Exercise data
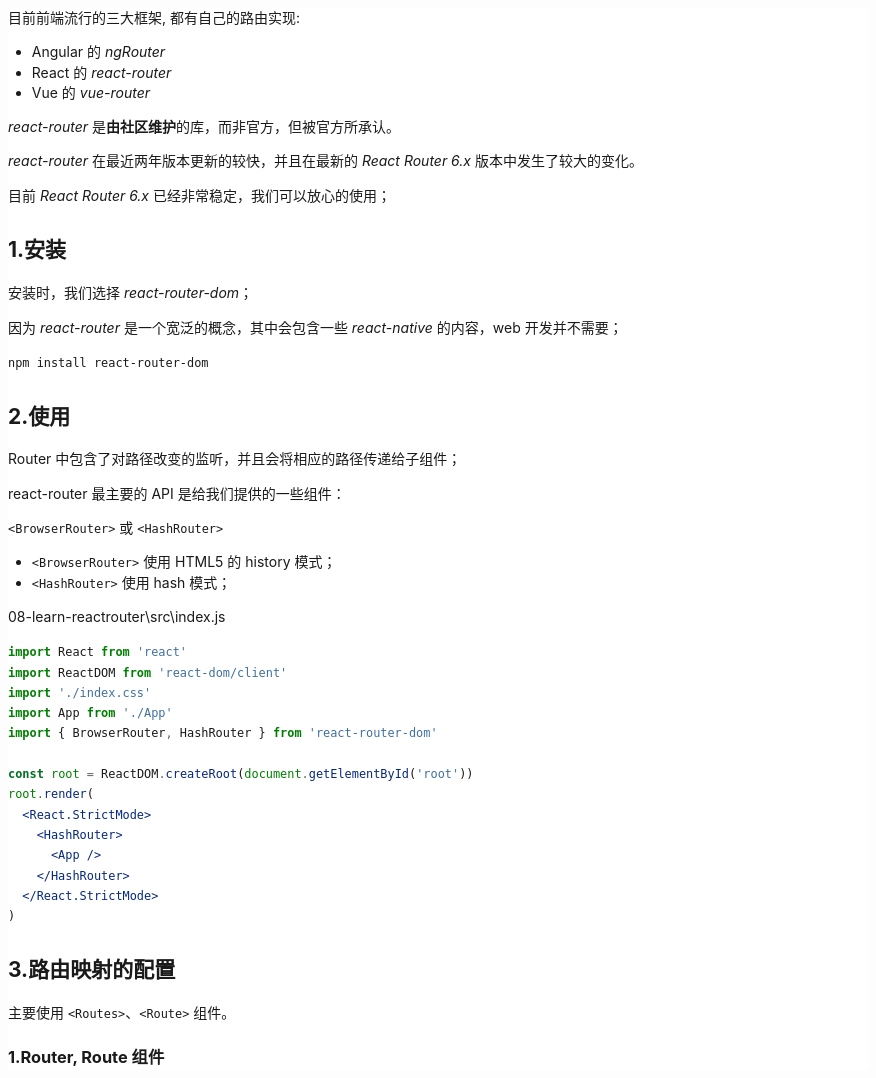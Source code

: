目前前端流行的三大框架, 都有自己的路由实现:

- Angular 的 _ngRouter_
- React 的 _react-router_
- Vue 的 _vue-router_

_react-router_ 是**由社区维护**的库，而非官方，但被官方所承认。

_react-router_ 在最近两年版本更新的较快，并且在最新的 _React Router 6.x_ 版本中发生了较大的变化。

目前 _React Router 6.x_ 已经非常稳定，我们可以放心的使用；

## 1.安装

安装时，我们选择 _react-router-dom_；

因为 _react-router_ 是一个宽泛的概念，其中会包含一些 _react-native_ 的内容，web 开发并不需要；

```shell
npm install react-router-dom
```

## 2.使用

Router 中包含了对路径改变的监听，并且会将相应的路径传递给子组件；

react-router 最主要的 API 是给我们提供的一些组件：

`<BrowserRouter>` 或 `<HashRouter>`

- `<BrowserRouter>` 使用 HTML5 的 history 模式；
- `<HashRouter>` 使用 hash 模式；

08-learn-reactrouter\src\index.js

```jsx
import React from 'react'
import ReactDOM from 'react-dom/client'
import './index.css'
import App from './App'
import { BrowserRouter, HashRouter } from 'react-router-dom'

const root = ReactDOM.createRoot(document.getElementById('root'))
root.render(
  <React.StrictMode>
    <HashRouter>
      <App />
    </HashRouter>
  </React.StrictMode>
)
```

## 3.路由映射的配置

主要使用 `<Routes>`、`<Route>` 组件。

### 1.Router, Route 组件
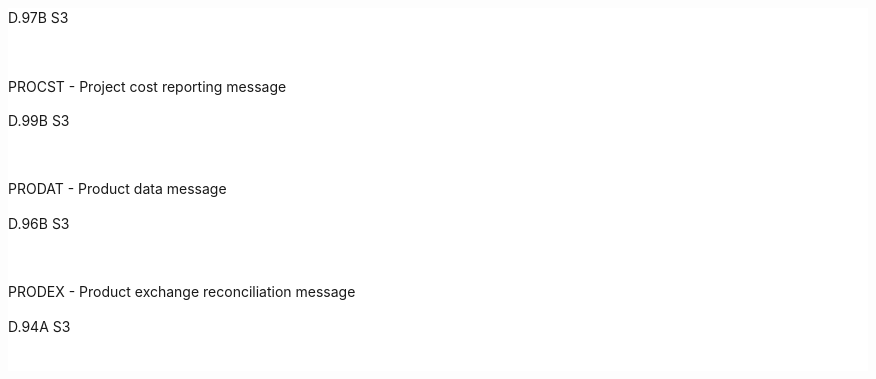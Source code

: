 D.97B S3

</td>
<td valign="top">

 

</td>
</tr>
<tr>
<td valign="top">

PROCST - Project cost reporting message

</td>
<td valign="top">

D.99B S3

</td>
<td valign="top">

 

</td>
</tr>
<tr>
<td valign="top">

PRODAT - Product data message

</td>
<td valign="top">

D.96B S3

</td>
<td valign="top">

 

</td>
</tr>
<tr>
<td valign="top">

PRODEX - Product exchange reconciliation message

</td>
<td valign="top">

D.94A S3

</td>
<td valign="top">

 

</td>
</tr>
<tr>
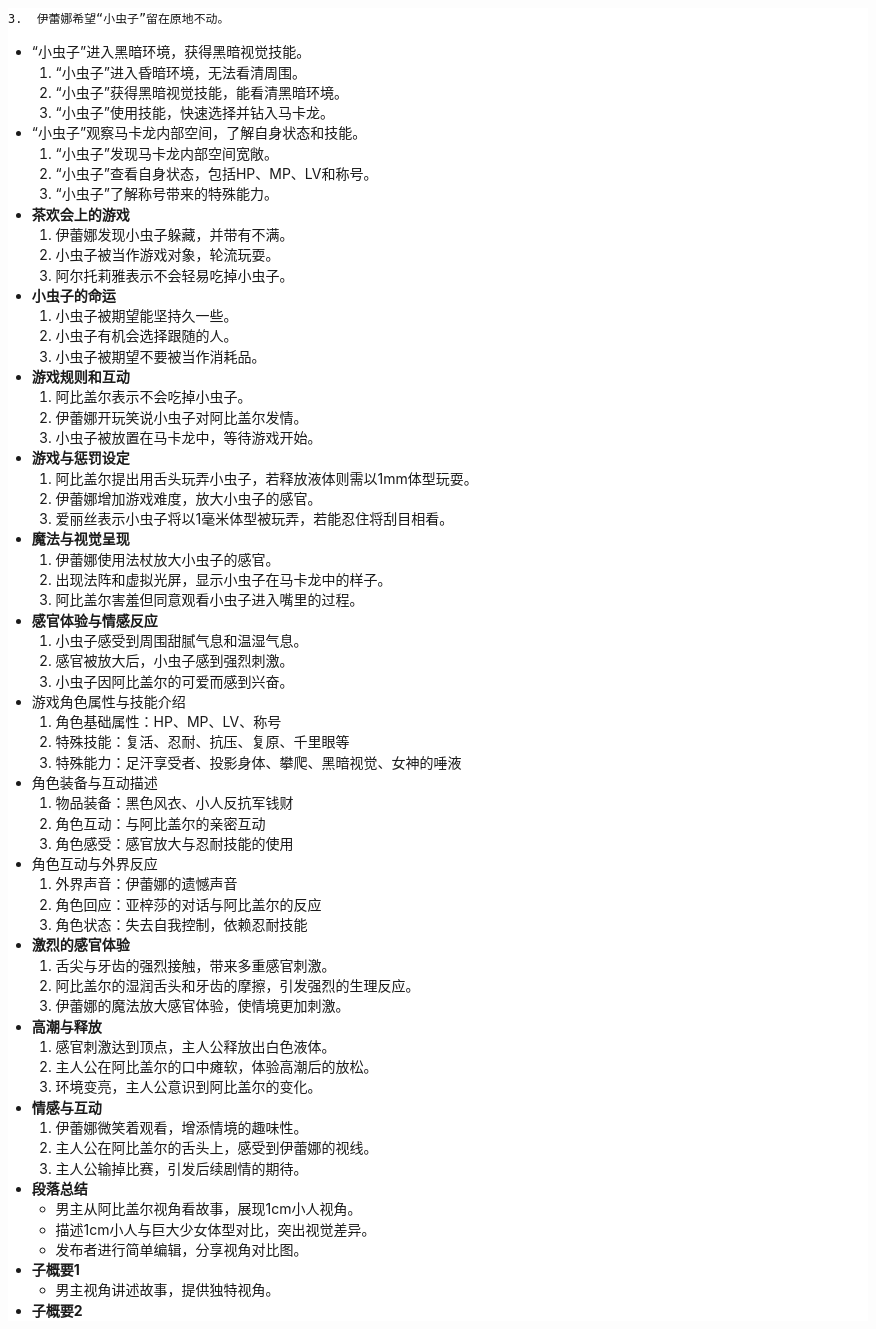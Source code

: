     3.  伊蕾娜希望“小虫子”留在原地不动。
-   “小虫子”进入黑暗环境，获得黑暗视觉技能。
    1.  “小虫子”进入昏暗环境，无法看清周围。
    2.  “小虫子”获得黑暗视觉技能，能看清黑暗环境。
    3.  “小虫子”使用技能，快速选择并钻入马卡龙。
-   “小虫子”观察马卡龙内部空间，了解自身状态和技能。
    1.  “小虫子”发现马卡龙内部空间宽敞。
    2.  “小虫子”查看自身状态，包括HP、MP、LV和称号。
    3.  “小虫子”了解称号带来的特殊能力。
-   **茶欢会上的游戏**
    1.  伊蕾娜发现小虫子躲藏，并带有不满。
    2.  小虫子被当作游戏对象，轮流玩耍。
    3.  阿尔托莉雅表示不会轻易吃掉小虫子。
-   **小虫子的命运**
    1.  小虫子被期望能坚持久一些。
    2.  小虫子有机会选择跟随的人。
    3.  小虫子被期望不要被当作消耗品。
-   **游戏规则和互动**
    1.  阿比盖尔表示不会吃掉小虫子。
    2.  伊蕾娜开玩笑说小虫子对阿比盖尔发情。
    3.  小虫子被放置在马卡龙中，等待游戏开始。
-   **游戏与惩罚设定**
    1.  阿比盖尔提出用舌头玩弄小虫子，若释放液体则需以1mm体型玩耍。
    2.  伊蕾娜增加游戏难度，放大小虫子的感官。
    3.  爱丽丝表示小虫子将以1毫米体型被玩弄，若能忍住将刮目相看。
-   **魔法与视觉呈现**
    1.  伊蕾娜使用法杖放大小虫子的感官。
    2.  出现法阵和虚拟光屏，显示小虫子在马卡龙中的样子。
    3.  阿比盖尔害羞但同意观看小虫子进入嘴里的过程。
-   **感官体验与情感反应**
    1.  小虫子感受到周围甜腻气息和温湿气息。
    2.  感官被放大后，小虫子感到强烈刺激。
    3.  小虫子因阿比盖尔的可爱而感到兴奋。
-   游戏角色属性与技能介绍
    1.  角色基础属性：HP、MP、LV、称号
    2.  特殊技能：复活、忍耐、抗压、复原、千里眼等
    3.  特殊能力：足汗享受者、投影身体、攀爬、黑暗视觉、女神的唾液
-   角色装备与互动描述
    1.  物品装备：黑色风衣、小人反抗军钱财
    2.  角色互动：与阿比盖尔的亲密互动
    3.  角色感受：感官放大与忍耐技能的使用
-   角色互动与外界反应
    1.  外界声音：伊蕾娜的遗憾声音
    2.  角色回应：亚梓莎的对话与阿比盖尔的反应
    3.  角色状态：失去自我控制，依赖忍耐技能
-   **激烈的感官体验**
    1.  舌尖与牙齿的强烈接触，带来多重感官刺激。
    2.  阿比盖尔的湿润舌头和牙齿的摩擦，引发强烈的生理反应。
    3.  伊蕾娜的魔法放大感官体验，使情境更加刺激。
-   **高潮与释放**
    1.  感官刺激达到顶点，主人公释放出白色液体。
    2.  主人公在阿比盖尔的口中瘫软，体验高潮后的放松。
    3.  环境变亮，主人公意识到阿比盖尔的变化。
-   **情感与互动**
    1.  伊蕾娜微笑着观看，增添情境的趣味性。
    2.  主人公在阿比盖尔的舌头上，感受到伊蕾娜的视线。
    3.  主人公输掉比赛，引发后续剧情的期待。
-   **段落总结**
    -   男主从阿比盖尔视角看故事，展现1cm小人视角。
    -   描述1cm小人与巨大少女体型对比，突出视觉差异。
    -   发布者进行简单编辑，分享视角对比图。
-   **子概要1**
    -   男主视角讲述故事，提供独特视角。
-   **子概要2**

--

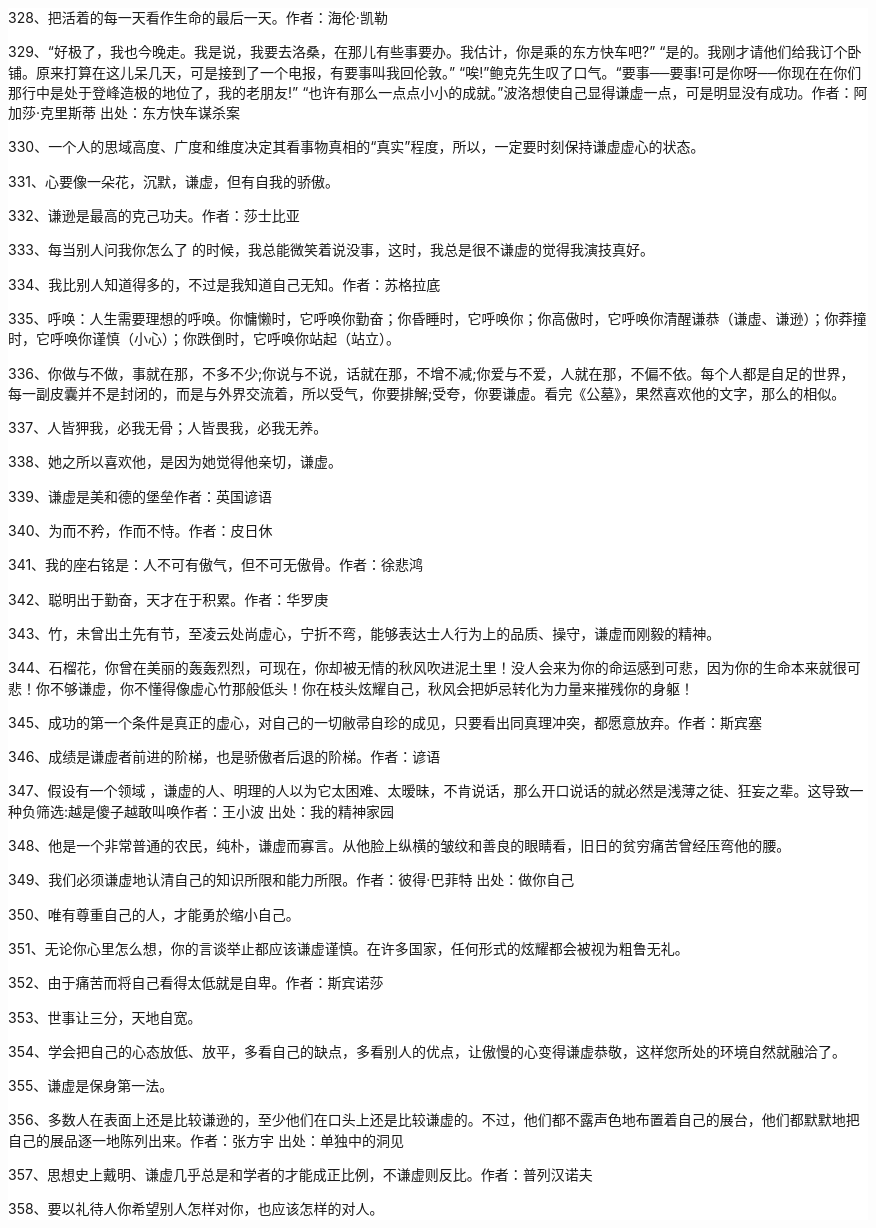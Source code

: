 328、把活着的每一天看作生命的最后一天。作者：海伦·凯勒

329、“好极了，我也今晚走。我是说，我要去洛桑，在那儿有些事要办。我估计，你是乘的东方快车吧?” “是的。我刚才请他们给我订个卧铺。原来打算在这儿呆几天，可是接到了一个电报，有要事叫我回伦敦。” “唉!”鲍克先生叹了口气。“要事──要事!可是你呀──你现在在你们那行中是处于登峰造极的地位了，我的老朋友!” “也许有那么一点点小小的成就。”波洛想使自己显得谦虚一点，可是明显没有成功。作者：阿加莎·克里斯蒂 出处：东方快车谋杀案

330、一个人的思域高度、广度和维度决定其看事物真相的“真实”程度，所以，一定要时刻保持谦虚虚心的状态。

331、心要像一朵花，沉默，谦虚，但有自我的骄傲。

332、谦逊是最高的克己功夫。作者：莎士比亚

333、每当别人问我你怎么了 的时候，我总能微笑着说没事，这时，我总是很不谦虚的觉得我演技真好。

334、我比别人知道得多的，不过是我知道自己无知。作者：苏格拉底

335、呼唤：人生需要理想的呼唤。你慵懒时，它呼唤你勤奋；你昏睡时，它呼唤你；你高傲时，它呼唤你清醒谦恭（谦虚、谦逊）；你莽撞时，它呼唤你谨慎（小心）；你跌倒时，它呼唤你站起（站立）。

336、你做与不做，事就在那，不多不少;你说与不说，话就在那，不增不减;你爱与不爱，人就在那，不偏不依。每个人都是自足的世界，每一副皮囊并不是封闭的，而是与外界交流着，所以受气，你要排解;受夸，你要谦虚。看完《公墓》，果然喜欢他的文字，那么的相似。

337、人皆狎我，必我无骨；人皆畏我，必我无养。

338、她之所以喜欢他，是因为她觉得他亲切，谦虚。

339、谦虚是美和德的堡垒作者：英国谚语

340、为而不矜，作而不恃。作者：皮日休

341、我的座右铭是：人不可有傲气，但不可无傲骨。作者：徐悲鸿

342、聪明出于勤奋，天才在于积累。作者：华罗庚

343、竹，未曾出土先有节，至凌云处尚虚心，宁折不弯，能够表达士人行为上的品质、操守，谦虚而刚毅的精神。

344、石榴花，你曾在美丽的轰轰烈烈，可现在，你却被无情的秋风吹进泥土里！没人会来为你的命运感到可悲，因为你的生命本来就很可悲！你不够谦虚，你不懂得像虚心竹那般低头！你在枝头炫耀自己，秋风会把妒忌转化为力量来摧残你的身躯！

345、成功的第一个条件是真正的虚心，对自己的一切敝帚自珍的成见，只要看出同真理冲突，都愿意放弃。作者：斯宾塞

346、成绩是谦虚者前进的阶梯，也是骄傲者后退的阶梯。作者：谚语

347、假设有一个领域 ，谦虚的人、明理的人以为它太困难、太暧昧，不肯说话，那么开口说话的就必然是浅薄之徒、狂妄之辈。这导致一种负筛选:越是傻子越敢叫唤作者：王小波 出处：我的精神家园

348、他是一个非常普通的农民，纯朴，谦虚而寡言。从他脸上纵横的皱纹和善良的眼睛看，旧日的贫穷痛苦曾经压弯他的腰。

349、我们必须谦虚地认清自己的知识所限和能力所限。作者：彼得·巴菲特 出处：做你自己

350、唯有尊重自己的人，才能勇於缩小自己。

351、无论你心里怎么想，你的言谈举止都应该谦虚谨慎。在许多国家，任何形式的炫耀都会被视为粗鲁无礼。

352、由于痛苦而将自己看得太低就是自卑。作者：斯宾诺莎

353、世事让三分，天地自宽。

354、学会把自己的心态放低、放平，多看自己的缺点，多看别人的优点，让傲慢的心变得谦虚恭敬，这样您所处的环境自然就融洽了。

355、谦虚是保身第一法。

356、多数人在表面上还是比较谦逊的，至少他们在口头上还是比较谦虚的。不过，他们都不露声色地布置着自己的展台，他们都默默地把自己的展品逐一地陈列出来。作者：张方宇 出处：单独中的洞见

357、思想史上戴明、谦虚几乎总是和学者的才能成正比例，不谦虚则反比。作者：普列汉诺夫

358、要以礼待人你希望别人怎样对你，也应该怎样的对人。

Exercise details
When a line of the data holds the string "StrictMode", pick it out and copy it.

Reply to the exercise
  <React.StrictMode>
  </React.StrictMode>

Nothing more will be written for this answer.